La verdad es que Linux era bastante cutre. Pero comenzó a mejorar muy rápido gracias a su sistema de desarrollo: cientos de voluntarios trabajaban de forma relativamente autónoma a través de Internet, y se lanzaban nuevas versiones semanalmente. Eran los usuarios los que con sus quejas y peticiones terminaban dictaminando qué mejoras se quedaban y qué debía corregirse: aquello era Darwin (o Hayek) en estado casi puro. De modo que pronto estuvo al nivel requerido, y junto a las herramientas que había creado Stallman los hackers ya tenían un sistema operativo completo para PC.

El éxito de Linux demostró que podían abordarse grandes proyectos con programadores voluntarios que se coordinasen a través de Internet. Pronto un gran número de programas creados para el nuevo sistema operativo lo convirtieron en algo útil fuera del gueto de los hackers. Pero, pese a todo, el crecimiento del software libre seguía siendo modesto. Pero a comienzos de 1998 algo empezó a cambiar. Netscape, que estaba perdiendo su lucha contra Microsoft en el mercado de los navegadores, anunció que abriría el código de su programa estrella para poder competir. De aquella decisión nacería, años después, Firefox. Pero el principal fruto no fue un programa sino un nuevo aire de respetabilidad para el software libre. Ya no era anatema. Había quien pensaba, incluso, que las empresas podían ganar dinero con programas de los que no podían vender copias sin más porque copiarlo era perfectamente legal.

Así que el software libre pasó a formar parte del paisaje de la informática. Si bien Linux sigue siendo utilizado principalmente en servidores y no en los ordenadores de los usuarios, raro es el que no tiene algún programa libre en su disco duro. Los hackers han logrado ganar en muchos mercados a las empresas que venden sus programas. La ética hacker ha ganado. ¿O no?

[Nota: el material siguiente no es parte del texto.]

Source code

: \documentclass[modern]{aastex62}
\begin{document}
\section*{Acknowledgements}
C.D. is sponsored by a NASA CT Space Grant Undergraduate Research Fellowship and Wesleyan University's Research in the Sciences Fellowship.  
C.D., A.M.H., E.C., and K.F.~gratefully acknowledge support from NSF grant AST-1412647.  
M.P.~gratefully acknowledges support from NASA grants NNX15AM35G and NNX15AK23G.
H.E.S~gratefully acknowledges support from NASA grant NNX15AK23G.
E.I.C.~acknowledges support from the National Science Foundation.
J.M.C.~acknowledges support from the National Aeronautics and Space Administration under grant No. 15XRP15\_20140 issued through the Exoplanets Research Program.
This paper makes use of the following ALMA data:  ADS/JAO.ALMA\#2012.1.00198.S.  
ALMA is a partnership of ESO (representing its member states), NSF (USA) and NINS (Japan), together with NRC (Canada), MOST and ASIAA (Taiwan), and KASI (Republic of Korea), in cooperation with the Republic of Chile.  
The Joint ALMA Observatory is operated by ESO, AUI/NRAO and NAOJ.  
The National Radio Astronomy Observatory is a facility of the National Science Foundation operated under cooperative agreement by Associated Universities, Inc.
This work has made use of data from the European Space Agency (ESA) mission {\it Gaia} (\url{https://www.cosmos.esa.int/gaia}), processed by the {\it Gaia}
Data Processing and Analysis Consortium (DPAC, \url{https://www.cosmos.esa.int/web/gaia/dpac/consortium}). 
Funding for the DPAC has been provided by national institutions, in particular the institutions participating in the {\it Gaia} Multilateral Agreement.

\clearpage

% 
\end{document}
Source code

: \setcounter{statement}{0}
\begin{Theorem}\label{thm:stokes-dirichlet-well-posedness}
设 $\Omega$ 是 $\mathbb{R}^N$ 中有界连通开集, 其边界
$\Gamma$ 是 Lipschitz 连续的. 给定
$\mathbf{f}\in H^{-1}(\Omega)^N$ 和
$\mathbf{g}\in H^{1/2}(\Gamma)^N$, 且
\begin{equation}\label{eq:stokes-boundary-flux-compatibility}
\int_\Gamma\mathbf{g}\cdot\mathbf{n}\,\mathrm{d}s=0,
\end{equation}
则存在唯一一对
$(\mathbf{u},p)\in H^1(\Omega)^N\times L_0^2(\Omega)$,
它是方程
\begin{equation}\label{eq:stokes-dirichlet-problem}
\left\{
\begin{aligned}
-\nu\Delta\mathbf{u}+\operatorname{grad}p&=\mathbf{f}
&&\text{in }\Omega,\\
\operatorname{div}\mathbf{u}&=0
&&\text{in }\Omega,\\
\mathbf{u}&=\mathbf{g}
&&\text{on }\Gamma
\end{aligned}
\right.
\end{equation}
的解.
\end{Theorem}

Richard Stallman, desde luego, piensa que no. No le hacen ninguna gracia los derroteros que ha terminado siguiendo su invento. Cree que gente más pragmática como Torvalds, que emplea el software libre principalmente como una manera mejor de hacer las cosas, actúa en contra de los valores del mismo. Para él, un usuario que libremente compra Windows u Office no es realmente libre.

Linus, por su parte, cree que Stallman es como esos testigos de Jehová que llaman a tu puerta para decirte cómo vivir tu vida e intentar salvar tu alma. El software libre es una forma mejor de hacer las cosas, y punto. Pero bueno, nadie dijo que tuvieran que ser amigos.